Exercise objective ->
Read the data below. Then repeat all of it exactly.

========================================

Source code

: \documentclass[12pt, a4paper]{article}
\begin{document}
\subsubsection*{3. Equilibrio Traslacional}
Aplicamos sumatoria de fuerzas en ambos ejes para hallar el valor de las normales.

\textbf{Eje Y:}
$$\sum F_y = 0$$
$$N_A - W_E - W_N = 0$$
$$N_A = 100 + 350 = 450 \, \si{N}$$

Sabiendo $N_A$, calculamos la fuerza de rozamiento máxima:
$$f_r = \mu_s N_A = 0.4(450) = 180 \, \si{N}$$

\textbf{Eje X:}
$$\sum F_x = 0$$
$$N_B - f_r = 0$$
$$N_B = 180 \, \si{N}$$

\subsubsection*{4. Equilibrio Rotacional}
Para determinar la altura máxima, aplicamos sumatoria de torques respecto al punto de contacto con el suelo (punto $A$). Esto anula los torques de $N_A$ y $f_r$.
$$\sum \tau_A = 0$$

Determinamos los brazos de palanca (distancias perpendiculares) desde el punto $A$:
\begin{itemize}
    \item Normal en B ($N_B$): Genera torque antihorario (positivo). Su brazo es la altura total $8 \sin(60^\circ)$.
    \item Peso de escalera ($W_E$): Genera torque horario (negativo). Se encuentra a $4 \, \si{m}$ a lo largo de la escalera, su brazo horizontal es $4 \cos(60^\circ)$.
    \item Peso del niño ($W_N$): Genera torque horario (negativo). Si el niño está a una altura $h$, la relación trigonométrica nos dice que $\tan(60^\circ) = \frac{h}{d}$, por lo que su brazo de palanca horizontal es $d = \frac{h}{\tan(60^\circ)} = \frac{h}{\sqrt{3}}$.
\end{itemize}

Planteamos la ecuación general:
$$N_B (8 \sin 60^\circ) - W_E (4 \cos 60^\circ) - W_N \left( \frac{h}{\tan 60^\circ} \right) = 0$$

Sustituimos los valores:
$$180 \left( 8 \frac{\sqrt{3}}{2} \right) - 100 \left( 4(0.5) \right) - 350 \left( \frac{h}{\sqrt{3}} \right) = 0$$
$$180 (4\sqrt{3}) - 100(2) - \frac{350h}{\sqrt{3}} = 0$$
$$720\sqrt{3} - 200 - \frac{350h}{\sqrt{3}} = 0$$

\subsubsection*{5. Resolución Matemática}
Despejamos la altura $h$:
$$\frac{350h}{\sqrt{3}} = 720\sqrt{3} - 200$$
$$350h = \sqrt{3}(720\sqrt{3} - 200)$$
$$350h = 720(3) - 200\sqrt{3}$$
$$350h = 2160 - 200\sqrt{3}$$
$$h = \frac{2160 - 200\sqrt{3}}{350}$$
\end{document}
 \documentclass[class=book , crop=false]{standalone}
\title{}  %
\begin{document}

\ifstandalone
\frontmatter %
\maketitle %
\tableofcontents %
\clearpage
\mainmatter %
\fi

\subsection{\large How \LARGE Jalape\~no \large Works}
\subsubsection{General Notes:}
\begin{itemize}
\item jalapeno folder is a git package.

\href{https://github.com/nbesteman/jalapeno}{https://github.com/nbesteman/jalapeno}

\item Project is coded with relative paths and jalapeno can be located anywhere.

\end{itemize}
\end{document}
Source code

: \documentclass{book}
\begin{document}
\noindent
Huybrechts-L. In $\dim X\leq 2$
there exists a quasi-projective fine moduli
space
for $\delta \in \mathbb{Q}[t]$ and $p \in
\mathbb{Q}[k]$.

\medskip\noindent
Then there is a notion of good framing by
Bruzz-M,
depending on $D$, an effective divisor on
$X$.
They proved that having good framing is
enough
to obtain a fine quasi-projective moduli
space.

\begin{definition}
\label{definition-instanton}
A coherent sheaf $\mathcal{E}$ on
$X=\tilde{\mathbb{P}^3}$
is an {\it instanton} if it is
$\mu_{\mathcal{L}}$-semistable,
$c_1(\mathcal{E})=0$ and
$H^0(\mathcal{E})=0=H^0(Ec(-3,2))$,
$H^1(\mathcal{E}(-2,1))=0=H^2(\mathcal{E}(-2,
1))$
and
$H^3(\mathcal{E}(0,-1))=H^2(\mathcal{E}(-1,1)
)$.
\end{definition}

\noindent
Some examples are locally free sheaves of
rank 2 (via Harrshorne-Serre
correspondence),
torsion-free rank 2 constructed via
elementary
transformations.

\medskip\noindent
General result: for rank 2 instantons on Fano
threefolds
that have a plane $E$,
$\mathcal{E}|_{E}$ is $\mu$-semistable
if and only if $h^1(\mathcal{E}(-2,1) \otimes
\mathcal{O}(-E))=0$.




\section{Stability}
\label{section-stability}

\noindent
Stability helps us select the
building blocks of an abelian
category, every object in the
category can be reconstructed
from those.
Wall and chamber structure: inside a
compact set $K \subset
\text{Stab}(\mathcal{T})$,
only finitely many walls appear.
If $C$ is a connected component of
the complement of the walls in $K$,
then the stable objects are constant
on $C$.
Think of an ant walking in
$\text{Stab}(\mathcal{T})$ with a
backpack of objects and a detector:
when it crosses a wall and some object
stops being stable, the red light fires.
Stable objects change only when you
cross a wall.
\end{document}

========================================

Solution to this task ->
Source code

: \documentclass[12pt, a4paper]{article}
\begin{document}
\subsubsection*{3. Equilibrio Traslacional}
Aplicamos sumatoria de fuerzas en ambos ejes para hallar el valor de las normales.

\textbf{Eje Y:}
$$\sum F_y = 0$$
$$N_A - W_E - W_N = 0$$
$$N_A = 100 + 350 = 450 \, \si{N}$$

Sabiendo $N_A$, calculamos la fuerza de rozamiento máxima:
$$f_r = \mu_s N_A = 0.4(450) = 180 \, \si{N}$$

\textbf{Eje X:}
$$\sum F_x = 0$$
$$N_B - f_r = 0$$
$$N_B = 180 \, \si{N}$$

\subsubsection*{4. Equilibrio Rotacional}
Para determinar la altura máxima, aplicamos sumatoria de torques respecto al punto de contacto con el suelo (punto $A$). Esto anula los torques de $N_A$ y $f_r$.
$$\sum \tau_A = 0$$

Determinamos los brazos de palanca (distancias perpendiculares) desde el punto $A$:
\begin{itemize}
    \item Normal en B ($N_B$): Genera torque antihorario (positivo). Su brazo es la altura total $8 \sin(60^\circ)$.
    \item Peso de escalera ($W_E$): Genera torque horario (negativo). Se encuentra a $4 \, \si{m}$ a lo largo de la escalera, su brazo horizontal es $4 \cos(60^\circ)$.
    \item Peso del niño ($W_N$): Genera torque horario (negativo). Si el niño está a una altura $h$, la relación trigonométrica nos dice que $\tan(60^\circ) = \frac{h}{d}$, por lo que su brazo de palanca horizontal es $d = \frac{h}{\tan(60^\circ)} = \frac{h}{\sqrt{3}}$.
\end{itemize}

Planteamos la ecuación general:
$$N_B (8 \sin 60^\circ) - W_E (4 \cos 60^\circ) - W_N \left( \frac{h}{\tan 60^\circ} \right) = 0$$

Sustituimos los valores:
$$180 \left( 8 \frac{\sqrt{3}}{2} \right) - 100 \left( 4(0.5) \right) - 350 \left( \frac{h}{\sqrt{3}} \right) = 0$$
$$180 (4\sqrt{3}) - 100(2) - \frac{350h}{\sqrt{3}} = 0$$
$$720\sqrt{3} - 200 - \frac{350h}{\sqrt{3}} = 0$$

\subsubsection*{5. Resolución Matemática}
Despejamos la altura $h$:
$$\frac{350h}{\sqrt{3}} = 720\sqrt{3} - 200$$
$$350h = \sqrt{3}(720\sqrt{3} - 200)$$
$$350h = 720(3) - 200\sqrt{3}$$
$$350h = 2160 - 200\sqrt{3}$$
$$h = \frac{2160 - 200\sqrt{3}}{350}$$
\end{document}
 \documentclass[class=book , crop=false]{standalone}
\title{}  %
\begin{document}

\ifstandalone
\frontmatter %
\maketitle %
\tableofcontents %
\clearpage
\mainmatter %
\fi

\subsection{\large How \LARGE Jalape\~no \large Works}
\subsubsection{General Notes:}
\begin{itemize}
\item jalapeno folder is a git package.

\href{https://github.com/nbesteman/jalapeno}{https://github.com/nbesteman/jalapeno}

\item Project is coded with relative paths and jalapeno can be located anywhere.

\end{itemize}
\end{document}
Source code

: \documentclass{book}
\begin{document}
\noindent
Huybrechts-L. In $\dim X\leq 2$
there exists a quasi-projective fine moduli
space
for $\delta \in \mathbb{Q}[t]$ and $p \in
\mathbb{Q}[k]$.

\medskip\noindent
Then there is a notion of good framing by
Bruzz-M,
depending on $D$, an effective divisor on
$X$.
They proved that having good framing is
enough
to obtain a fine quasi-projective moduli
space.

\begin{definition}
\label{definition-instanton}
A coherent sheaf $\mathcal{E}$ on
$X=\tilde{\mathbb{P}^3}$
is an {\it instanton} if it is
$\mu_{\mathcal{L}}$-semistable,
$c_1(\mathcal{E})=0$ and
$H^0(\mathcal{E})=0=H^0(Ec(-3,2))$,
$H^1(\mathcal{E}(-2,1))=0=H^2(\mathcal{E}(-2,
1))$
and
$H^3(\mathcal{E}(0,-1))=H^2(\mathcal{E}(-1,1)
)$.
\end{definition}

\noindent
Some examples are locally free sheaves of
rank 2 (via Harrshorne-Serre
correspondence),
torsion-free rank 2 constructed via
elementary
transformations.

\medskip\noindent
General result: for rank 2 instantons on Fano
threefolds
that have a plane $E$,
$\mathcal{E}|_{E}$ is $\mu$-semistable
if and only if $h^1(\mathcal{E}(-2,1) \otimes
\mathcal{O}(-E))=0$.




\section{Stability}
\label{section-stability}

\noindent
Stability helps us select the
building blocks of an abelian
category, every object in the
category can be reconstructed
from those.
Wall and chamber structure: inside a
compact set $K \subset
\text{Stab}(\mathcal{T})$,
only finitely many walls appear.
If $C$ is a connected component of
the complement of the walls in $K$,
then the stable objects are constant
on $C$.
Think of an ant walking in
$\text{Stab}(\mathcal{T})$ with a
backpack of objects and a detector:
when it crosses a wall and some object
stops being stable, the red light fires.
Stable objects change only when you
cross a wall.
\end{document}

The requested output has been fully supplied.